Follow these steps if you want to avoid rooting your cell phone:

  • Open WhatsApp on your Android device.

  • Tap the three-dot overflow menu button and navigate to "Settings > Chats > Chat backup".

  • Tap End-to-end encrypted backup, then tap "Turn on".

  • Create a 64-digit key and save it! You will need it!
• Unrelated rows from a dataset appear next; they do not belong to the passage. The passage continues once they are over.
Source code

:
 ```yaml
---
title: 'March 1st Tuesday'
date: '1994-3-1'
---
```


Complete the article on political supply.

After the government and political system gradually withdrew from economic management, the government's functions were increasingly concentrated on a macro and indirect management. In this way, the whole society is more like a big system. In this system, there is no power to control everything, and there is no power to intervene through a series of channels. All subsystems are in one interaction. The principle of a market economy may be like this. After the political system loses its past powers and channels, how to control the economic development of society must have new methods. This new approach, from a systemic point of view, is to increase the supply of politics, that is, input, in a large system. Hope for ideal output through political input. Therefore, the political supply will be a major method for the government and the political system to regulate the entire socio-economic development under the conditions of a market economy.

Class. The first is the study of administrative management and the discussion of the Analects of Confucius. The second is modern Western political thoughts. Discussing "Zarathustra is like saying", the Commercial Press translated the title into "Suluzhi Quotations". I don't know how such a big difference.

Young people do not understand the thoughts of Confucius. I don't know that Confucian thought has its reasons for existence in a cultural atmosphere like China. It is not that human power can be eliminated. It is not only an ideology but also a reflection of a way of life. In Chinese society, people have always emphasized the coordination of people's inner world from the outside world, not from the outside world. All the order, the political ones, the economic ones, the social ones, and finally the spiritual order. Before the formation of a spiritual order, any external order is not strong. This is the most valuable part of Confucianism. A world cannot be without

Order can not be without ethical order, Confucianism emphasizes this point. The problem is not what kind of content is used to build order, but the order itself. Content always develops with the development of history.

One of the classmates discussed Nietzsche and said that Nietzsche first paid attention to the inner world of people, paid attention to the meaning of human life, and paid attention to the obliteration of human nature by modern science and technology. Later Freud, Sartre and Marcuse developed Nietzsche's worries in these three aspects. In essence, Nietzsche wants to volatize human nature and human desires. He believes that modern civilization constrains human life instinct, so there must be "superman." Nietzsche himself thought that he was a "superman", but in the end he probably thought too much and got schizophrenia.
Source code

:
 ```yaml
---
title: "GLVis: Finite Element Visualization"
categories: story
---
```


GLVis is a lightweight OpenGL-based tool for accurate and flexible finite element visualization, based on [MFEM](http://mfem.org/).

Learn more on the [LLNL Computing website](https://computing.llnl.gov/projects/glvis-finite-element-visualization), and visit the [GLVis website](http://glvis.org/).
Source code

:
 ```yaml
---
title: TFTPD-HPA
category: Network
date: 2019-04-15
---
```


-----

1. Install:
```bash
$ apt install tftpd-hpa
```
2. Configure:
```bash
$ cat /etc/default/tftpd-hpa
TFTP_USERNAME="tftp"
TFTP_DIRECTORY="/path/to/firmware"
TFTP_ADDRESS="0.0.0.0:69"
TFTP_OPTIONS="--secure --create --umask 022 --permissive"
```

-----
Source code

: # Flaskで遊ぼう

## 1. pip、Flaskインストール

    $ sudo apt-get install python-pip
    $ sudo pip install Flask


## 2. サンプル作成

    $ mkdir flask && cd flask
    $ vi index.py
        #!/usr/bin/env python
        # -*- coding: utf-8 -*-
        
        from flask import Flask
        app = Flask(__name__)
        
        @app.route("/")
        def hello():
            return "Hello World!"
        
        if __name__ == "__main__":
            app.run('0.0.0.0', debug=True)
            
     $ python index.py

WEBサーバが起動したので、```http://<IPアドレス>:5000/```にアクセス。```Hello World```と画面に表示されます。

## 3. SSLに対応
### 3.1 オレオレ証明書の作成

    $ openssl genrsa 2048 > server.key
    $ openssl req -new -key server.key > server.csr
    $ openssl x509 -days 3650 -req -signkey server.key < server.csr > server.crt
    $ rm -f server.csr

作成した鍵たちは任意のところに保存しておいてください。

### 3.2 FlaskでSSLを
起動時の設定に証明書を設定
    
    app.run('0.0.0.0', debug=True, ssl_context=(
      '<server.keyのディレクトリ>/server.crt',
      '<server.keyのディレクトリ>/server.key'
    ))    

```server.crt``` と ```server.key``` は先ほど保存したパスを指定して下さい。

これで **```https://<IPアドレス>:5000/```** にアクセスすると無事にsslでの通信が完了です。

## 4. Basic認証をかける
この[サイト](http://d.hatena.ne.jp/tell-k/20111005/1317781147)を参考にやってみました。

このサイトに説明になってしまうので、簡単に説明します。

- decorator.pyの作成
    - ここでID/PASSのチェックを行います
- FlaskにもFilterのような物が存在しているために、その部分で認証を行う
DON'T CREATE a password!

  • Tap Create and wait for WhatsApp to create an encrypted backup.

  • Copy the backup from your Android device to your computer (File path on my device: storage/emulated/0/Android/media/com.whatsapp/WhatsApp/Databases/msgstore.db.crypt15 - You can localize the file using https://pypi.org/project/a-pandas-ex-adb-to-df )
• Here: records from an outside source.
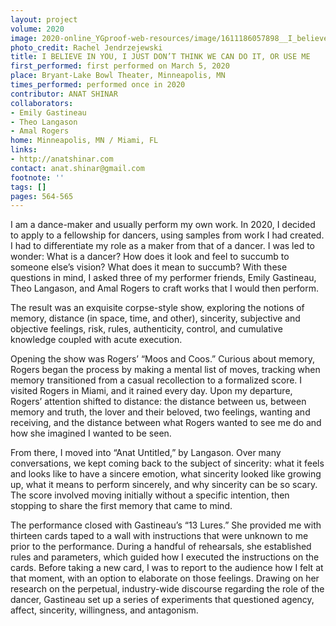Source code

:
 ```yaml
---
layout: project
volume: 2020
image: 2020-online_YGproof-web-resources/image/1611186057898__I_believe_in_you__I_just_don_t_think_we_can_do_it__or_Use_Me--Anat_Shinar.png
photo_credit: Rachel Jendrzejewski
title: I BELIEVE IN YOU, I JUST DON’T THINK WE CAN DO IT, OR USE ME
first_performed: first performed on March 5, 2020
place: Bryant-Lake Bowl Theater, Minneapolis, MN
times_performed: performed once in 2020
contributor: ANAT SHINAR
collaborators:
- Emily Gastineau
- Theo Langason
- Amal Rogers
home: Minneapolis, MN / Miami, FL
links:
- http://anatshinar.com
contact: anat.shinar@gmail.com
footnote: ''
tags: []
pages: 564-565
---
```

I am a dance-maker and usually perform my own work. In 2020, I decided to apply to a fellowship for dancers, using samples from work I had created. I had to differentiate my role as a maker from that of a dancer. I was led to wonder: What is a dancer? How does it look and feel to succumb to someone else’s vision? What does it mean to succumb? With these questions in mind, I asked three of my performer friends, Emily Gastineau, Theo Langason, and Amal Rogers to craft works that I would then perform.

The result was an exquisite corpse-style show, exploring the notions of memory, distance (in space, time, and other), sincerity, subjective and objective feelings, risk, rules, authenticity, control, and cumulative knowledge coupled with acute execution.

Opening the show was Rogers’ “Moos and Coos.” Curious about memory, Rogers began the process by making a mental list of moves, tracking when memory transitioned from a casual recollection to a formalized score. I visited Rogers in Miami, and it rained every day. Upon my departure, Rogers’ attention shifted to distance: the distance between us, between memory and truth, the lover and their beloved, two feelings, wanting and receiving, and the distance between what Rogers wanted to see me do and how she imagined I wanted to be seen.

From there, I moved into “Anat Untitled,” by Langason. Over many conversations, we kept coming back to the subject of sincerity: what it feels and looks like to have a sincere emotion, what sincerity looked like growing up, what it means to perform sincerely, and why sincerity can be so scary. The score involved moving initially without a specific intention, then stopping to share the first memory that came to mind.

The performance closed with Gastineau’s “13 Lures.” She provided me with thirteen cards taped to a wall with instructions that were unknown to me prior to the performance. During a handful of rehearsals, she established rules and parameters, which guided how I executed the instructions on the cards. Before taking a new card, I was to report to the audience how I felt at that moment, with an option to elaborate on those feelings. Drawing on her research on the perpetual, industry-wide discourse regarding the role of the dancer, Gastineau set up a series of experiments that questioned agency, affect, sincerity, willingness, and antagonism.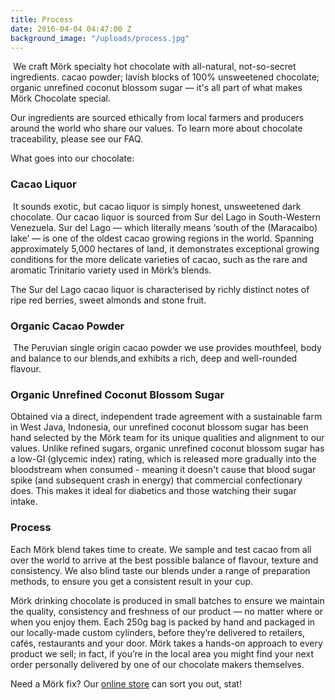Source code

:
 ```yaml
---
title: Process
date: 2016-04-04 04:47:00 Z
background_image: "/uploads/process.jpg"
---
```


 We craft Mörk specialty hot chocolate with all-natural, not-so-secret ingredients. cacao powder; lavish blocks of 100% unsweetened chocolate; organic unrefined coconut blossom sugar ― it's all part of what makes Mörk Chocolate special.

Our ingredients are sourced ethically from local farmers and producers around the world who share our values. To learn more about chocolate traceability, please see our FAQ.

What goes into our chocolate:

### Cacao Liquor
 It sounds exotic, but cacao liquor is simply honest, unsweetened dark chocolate. Our cacao liquor is sourced from Sur del Lago in South-Western Venezuela. Sur del Lago ― which literally means ‘south of the (Maracaibo) lake’ ― is one of the oldest cacao growing regions in the world. Spanning approximately 5,000 hectares of land, it demonstrates exceptional growing conditions for the more delicate varieties of cacao, such as the rare and aromatic Trinitario variety used in Mörk’s blends.

The Sur del Lago cacao liquor is characterised by richly distinct notes of ripe red berries, sweet almonds and stone fruit.  

### Organic Cacao Powder
 The Peruvian single origin cacao powder we use provides mouthfeel, body and balance to our blends,and exhibits a rich, deep and well-rounded flavour.

### Organic Unrefined Coconut Blossom Sugar 
Obtained via a direct, independent trade agreement with a sustainable farm in West Java, Indonesia, our unrefined coconut blossom sugar has been hand selected by the Mörk team for its unique qualities and alignment to our values. Unlike refined sugars, organic unrefined coconut blossom sugar has a low-GI (glycemic index) rating, which is released more gradually into the bloodstream when consumed - meaning it doesn't cause that blood sugar spike (and subsequent crash in energy) that commercial confectionary does. This makes it ideal for diabetics and those watching their sugar intake.

### Process
Each Mörk blend takes time to create. We sample and test cacao from all over the world to arrive at the best possible balance of flavour, texture and consistency. We also blind taste our blends under a range of preparation methods, to ensure you get a consistent result in your cup.

Mörk drinking chocolate is produced in small batches to ensure we maintain the quality, consistency and freshness of our product ― no matter where or when you enjoy them. Each 250g bag is packed by hand and packaged in our locally-made custom cylinders, before they’re delivered to retailers, cafés, restaurants and your door. Mörk takes a hands-on approach to every product we sell; in fact, if you’re in the local area you might find your next order personally delivered by one of our chocolate makers themselves.

Need a Mörk fix? Our [online store](http://store.morkchocoloate.com.au) can sort you out, stat!
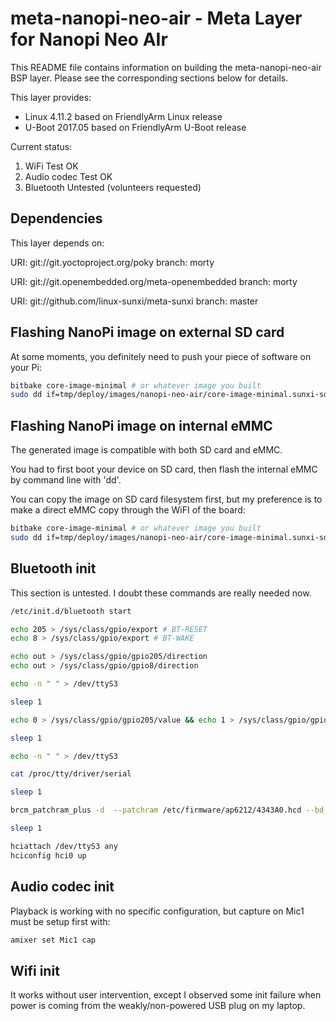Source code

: # meta-nanopi-neo-air - Meta Layer for Nanopi Neo AIr

This README file contains information on building the meta-nanopi-neo-air BSP layer.
Please see the corresponding sections below for details.

This layer provides:
- Linux 4.11.2 based on FriendlyArm Linux release
- U-Boot 2017.05 based on FriendlyArm U-Boot release

Current status:
1. WiFi Test OK
2. Audio codec Test OK
3. Bluetooth Untested (volunteers requested)

## Dependencies

This layer depends on:

  URI: git://git.yoctoproject.org/poky
  branch: morty
 
  URI: git://git.openembedded.org/meta-openembedded
  branch: morty

  URI: git://github.com/linux-sunxi/meta-sunxi
  branch: master


## Flashing NanoPi image on external SD card
At some moments, you definitely need to push your piece of software on your Pi:
```bash
bitbake core-image-minimal # or whatever image you built
sudo dd if=tmp/deploy/images/nanopi-neo-air/core-image-minimal.sunxi-sdimg of=/dev/sdXXX # XXX is your SD device
```

## Flashing NanoPi image on internal eMMC
The generated image is compatible with both SD card and eMMC.

You had to first boot your device on SD card, then flash the internal eMMC by command line with 'dd'.

You can copy the image on SD card filesystem first, but my preference is to make a direct eMMC copy through the WiFI of the board:
```bash
bitbake core-image-minimal # or whatever image you built
sudo dd if=tmp/deploy/images/nanopi-neo-air/core-image-minimal.sunxi-sdimg | ssh root@<nanopi-ip-address> dd of=/dev/mmcblk3 # <nanopi-ip-address> is your NanoPi IP address
```

## Bluetooth init

This section is untested. I doubt these commands are really needed now.

```bash
/etc/init.d/bluetooth start

echo 205 > /sys/class/gpio/export # BT-RESET
echo 8 > /sys/class/gpio/export # BT-WAKE

echo out > /sys/class/gpio/gpio205/direction
echo out > /sys/class/gpio/gpio8/direction

echo -n " " > /dev/ttyS3

sleep 1

echo 0 > /sys/class/gpio/gpio205/value && echo 1 > /sys/class/gpio/gpio205/value

sleep 1

echo -n " " > /dev/ttyS3

cat /proc/tty/driver/serial 

sleep 1

brcm_patchram_plus -d  --patchram /etc/firmware/ap6212/4343A0.hcd --bd_addr 11:22:33:44:55:66 --no2bytes --tosleep 1000 /dev/ttyS3

sleep 1

hciattach /dev/ttyS3 any
hciconfig hci0 up
```

## Audio codec init

Playback is working with no specific configuration, but capture on Mic1 must be setup first with:
```bash
amixer set Mic1 cap
```

## Wifi init

It works without user intervention, except I observed some init failure when power is coming from the weakly/non-powered USB plug on my laptop.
from a_pandas_ex_whatsapp_to_df import pd_add_whatsapp_to_df, decrypt_file

import pandas as pd

pd_add_whatsapp_to_df()



encrypteddb = r"F:\w32\Databases1\msgstore.db.crypt15"
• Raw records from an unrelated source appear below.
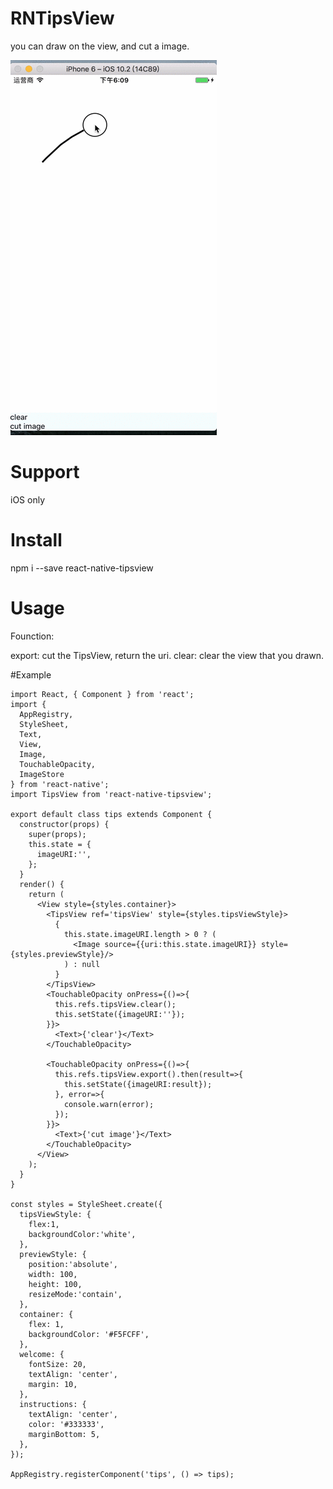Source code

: # RNTipsView

you can draw on the view, and cut a image.

![](https://github.com/MagicalYan/RNTipsView/blob/master/snapshot.gif?raw=true)

# Support

iOS only

# Install
npm i --save react-native-tipsview

# Usage
Founction:

export: cut the TipsView, return the uri.
clear: clear the view that you drawn.

#Example

```
import React, { Component } from 'react';
import {
  AppRegistry,
  StyleSheet,
  Text,
  View,
  Image,
  TouchableOpacity,
  ImageStore
} from 'react-native';
import TipsView from 'react-native-tipsview';

export default class tips extends Component {
  constructor(props) {
    super(props);
    this.state = {
      imageURI:'',
    };
  }
  render() {
    return (
      <View style={styles.container}>
        <TipsView ref='tipsView' style={styles.tipsViewStyle}>
          {
            this.state.imageURI.length > 0 ? (
              <Image source={{uri:this.state.imageURI}} style={styles.previewStyle}/>
            ) : null
          }
        </TipsView>
        <TouchableOpacity onPress={()=>{
          this.refs.tipsView.clear();
          this.setState({imageURI:''});
        }}>
          <Text>{'clear'}</Text>
        </TouchableOpacity>

        <TouchableOpacity onPress={()=>{
          this.refs.tipsView.export().then(result=>{
            this.setState({imageURI:result});
          }, error=>{
            console.warn(error);
          });
        }}>
          <Text>{'cut image'}</Text>
        </TouchableOpacity>
      </View>
    );
  }
}

const styles = StyleSheet.create({
  tipsViewStyle: {
    flex:1,
    backgroundColor:'white',
  },
  previewStyle: {
    position:'absolute',
    width: 100,
    height: 100,
    resizeMode:'contain',
  },
  container: {
    flex: 1,
    backgroundColor: '#F5FCFF',
  },
  welcome: {
    fontSize: 20,
    textAlign: 'center',
    margin: 10,
  },
  instructions: {
    textAlign: 'center',
    color: '#333333',
    marginBottom: 5,
  },
});

AppRegistry.registerComponent('tips', () => tips);
```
decrypteddb = r"F:\newtest\msgstorexxxxxxxxxxxxxxxxx.db"

decryptkey = "THE 64-DIGIT KEY THAT YOU HAVE CREATED"





# this function will decrypt your WhatsApp database

# using https://github.com/ElDavoo/WhatsApp-Crypt14-Crypt15-Decrypter

# if the folder  WhatsApp-Crypt14-Crypt15-Decrypter doesn't exist, 

# the script will execute 

# "git clone https://github.com/ElDavoo/WhatsApp-Crypt14-Crypt15-Decrypter.git" 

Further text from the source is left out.